A Look at Caching in Drupal 8

In this presentation we introduce Drupal 8's Cache API, review its metadata settings and demonstrate D8's caching flexibility using a fun, real-life example. The fun part is in the form of tacos because they're the de facto currency of the HeyTaco! Slack integration, from which we will grab our cacheable data.

Transcript

Märt Matsoo: Okay, so yes. This session is basically called Drupal 8 Caching. I'd like to throw the word "metadata" in there. If you guys were deciding between the other session and this session, you were hoping that I'd give you awesome, awesome-- an overarching caching strategy is how to make Drupal 8 super, super fast, this isn't it. This is more looking at the cache property and render arrays and its metadata and how it can be manipulated and used to do cool things.

At least I thought it was pretty cool. Let's get started. I won't be offended if you want to go to the other session. It's not a problem. I'll be sad, but I won't be offended. Drupal 8 Cache API and tacos. Now, I'm not going to be giving out tacos. If you want to leave now again, that's fine. I won't be offended. First, it's traditional to introduce oneself. My name is Märt Matsoo in English and Märt Matsoo in Estonian.

I'm originally from Canada, from Toronto, but now, I live in Estonia. I've been working with Drupal since 2008. I, fortunately, lucked into Drupal by deciding to use it to build the Estonian foreign ministry website back in 2008. I was kind of deciding between different open-source content management systems and I lucked out and I've been working with Drupal ever since. I work for Chromatic and I've been there for almost two years.

Chromatic is a US-based distributed company. We all work from home. Most of the people are in the States, but we have one Canadian who's in France and then another Canadian-Estonian who's in Estonia. That's our logo. We've been around for about 10 years. I'm just a little blurb on the company. Distributed, I mentioned that. We're always looking for talent as every single company that works with Drupal seems to do, so you can check us out at chromatichq.com.

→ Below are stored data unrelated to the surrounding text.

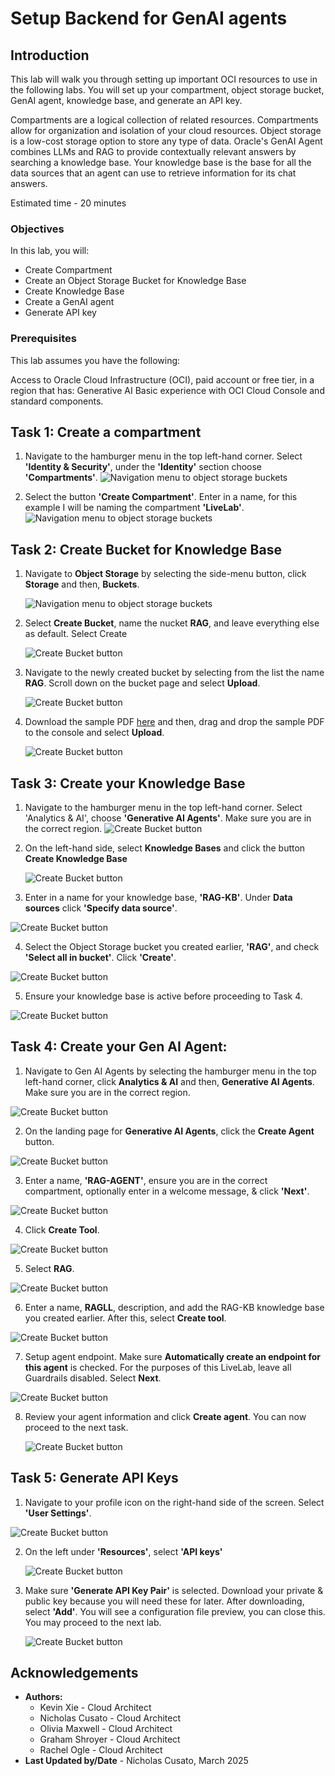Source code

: # Setup Backend for GenAI agents

## Introduction
This lab will walk you through setting up important OCI resources to use in the following labs. You will set up your compartment, object storage bucket, GenAI agent, knowledge base, and generate an API key. 

Compartments are a logical collection of related resources. Compartments allow for organization and isolation of your cloud resources. Object storage is a low-cost storage option to store any type of data. Oracle's GenAI Agent combines LLMs and RAG to provide contextually relevant answers by searching a knowledge base. Your knowledge base is the base for all the data sources that an agent can use to retrieve information for its chat answers.

Estimated time - 20 minutes

### Objectives

In this lab, you will:
* Create Compartment
* Create an Object Storage Bucket for Knowledge Base
* Create Knowledge Base
* Create a GenAI agent
* Generate API key

### Prerequisites

This lab assumes you have the following:

Access to Oracle Cloud Infrastructure (OCI), paid account or free tier, in a region that has:
Generative AI
Basic experience with OCI Cloud Console and standard components.

## Task 1: Create a compartment

1. Navigate to the hamburger menu in the top left-hand corner. Select **'Identity & Security'**, under the **'Identity'** section choose **'Compartments'**.
   	![Navigation menu to object storage buckets](./images/Compartment.png  "")

2. Select the button **'Create Compartment'**. Enter in a name, for this example I will be naming the compartment **'LiveLab'**.
	![Navigation menu to object storage buckets](./images/CreateCompartment.png  "")

## Task 2: Create Bucket for Knowledge Base

1. Navigate to **Object Storage** by selecting the side-menu button, click **Storage** and then, **Buckets**.

	![Navigation menu to object storage buckets](./images/nav-buckets.png  "")

2. Select **Create Bucket**, name the nucket **RAG**, and leave everything else as default. Select Create

	![Create Bucket button](./images/create-bucket.png "")

3. Navigate to the newly created bucket by selecting from the list the name **RAG**. Scroll down on the bucket page and select **Upload**. 

	![Create Bucket button](./images/upload-pdf.png "")

4. Download the sample PDF [here](https://orasenatdpltsecitom03.objectstorage.us-phoenix-1.oci.customer-oci.com/p/ZtYD0BzBps8w3O2sYzLvnync2uSXfZk9SHSHdpaZAMnlxIVpVAEiGY4wmMKSZVEE/n/orasenatdpltsecitom03/b/RAG/o/OCI%20Dedicated%20Region%20At-A-Glance.pdf) and then, drag and drop the sample PDF to the console and select **Upload**.

	![Create Bucket button](./images/drop-pdf-upload.png "")

## Task 3: Create your Knowledge Base

1. Navigate to the hamburger menu in the top left-hand corner. Select 'Analytics & AI', choose **'Generative AI Agents'**. Make sure you are in the correct region.
![Create Bucket button](./images/NavigateAIAgent.png "")

2. On the left-hand side, select **Knowledge Bases** and click the button **Create Knowledge Base**

   ![Create Bucket button](./images/createknowledgebase.png "")

3. Enter in a name for your knowledge base, **'RAG-KB'**. Under **Data sources** click **'Specify data source'**.

![Create Bucket button](./images/NewKB.png "")

4. Select the Object Storage bucket you created earlier, **'RAG'**, and check **'Select all in bucket'**. Click **'Create'**.

![Create Bucket button](./images/DSKB.png "")

5. Ensure your knowledge base is active before proceeding to Task 4.

![Create Bucket button](./images/active.png "")

## Task 4: Create your Gen AI Agent: 

1. Navigate to Gen AI Agents by selecting the hamburger menu in the top left-hand corner, click **Analytics & AI** and then, **Generative AI Agents**. Make sure you are in the correct region.

![Create Bucket button](./images/NavigateAIAgent.png "")

2. On the landing page for **Generative AI Agents**, click the **Create Agent** button.

![Create Bucket button](./images/CreateAgent.png "")

3. Enter a name, **'RAG-AGENT'**, ensure you are in the correct compartment, optionally enter in a welcome message, & click **'Next'**.

![Create Bucket button](./images/agent.png "")

4. Click **Create Tool**.

![Create Bucket button](./images/click.png "")

5. Select **RAG**. 

![Create Bucket button](./images/rag.png "")

6. Enter a name, **RAGLL**, description, and add the RAG-KB knowledge base you created earlier. After this, select **Create tool**.

![Create Bucket button](./images/toolcreate.png "")   

7. Setup agent endpoint. Make sure **Automatically create an endpoint for this agent** is checked. For the purposes of this LiveLab, leave all Guardrails disabled. Select **Next**.

 ![Create Bucket button](./images/endpoint.png "") 

 8. Review your agent information and click **Create agent**. You can now proceed to the next task.

     ![Create Bucket button](./images/ffinishagent.png "") 
   
## Task 5: Generate API Keys

1. Navigate to your profile icon on the right-hand side of the screen. Select **'User Settings'**. 

![Create Bucket button](./images/profile.png "")

2. On the left under **'Resources'**, select **'API keys'**

   ![Create Bucket button](./images/API.png "")

3. Make sure **'Generate API Key Pair'** is selected. Download your private & public key because you will need these for later. After downloading, select **'Add'**. You will see a configuration file preview, you can close this. You may proceed to the next lab. 

      ![Create Bucket button](./images/gen.png "")


## Acknowledgements

* **Authors:**
	* Kevin Xie - Cloud Architect
	* Nicholas Cusato - Cloud Architect
	* Olivia Maxwell - Cloud Architect
	* Graham Shroyer - Cloud Architect
	* Rachel Ogle - Cloud Architect
* **Last Updated by/Date** - Nicholas Cusato, March 2025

Now, it's taco time. First, I'm just going to make no assumptions. I like to use this little example. I actually like it so much that I put it into practice last night. If any of you went out after the dinner, we went to several bars. When it hit 2:30 AM or so, I thought it's time to go home. I walked by a McDonald's. I found that I was hungry. I went in and I got myself a Big Mac, no lie. Now, imagine if I actually wanted a Big Mac, but I didn't have a McDonald's to get one at.

If I had to go to a supermarket, buy all the ingredients, go home, cook it all, it's a difference-- I don't know. That would take me hours probably. For caching minutes and hours with a Big Mac and then when we're talking with webpages, a cached page being served up, you're serving up something that's already finished and ready versus having the server put everything together, running all sorts of database queries, getting the markup, and then sending it to the browser.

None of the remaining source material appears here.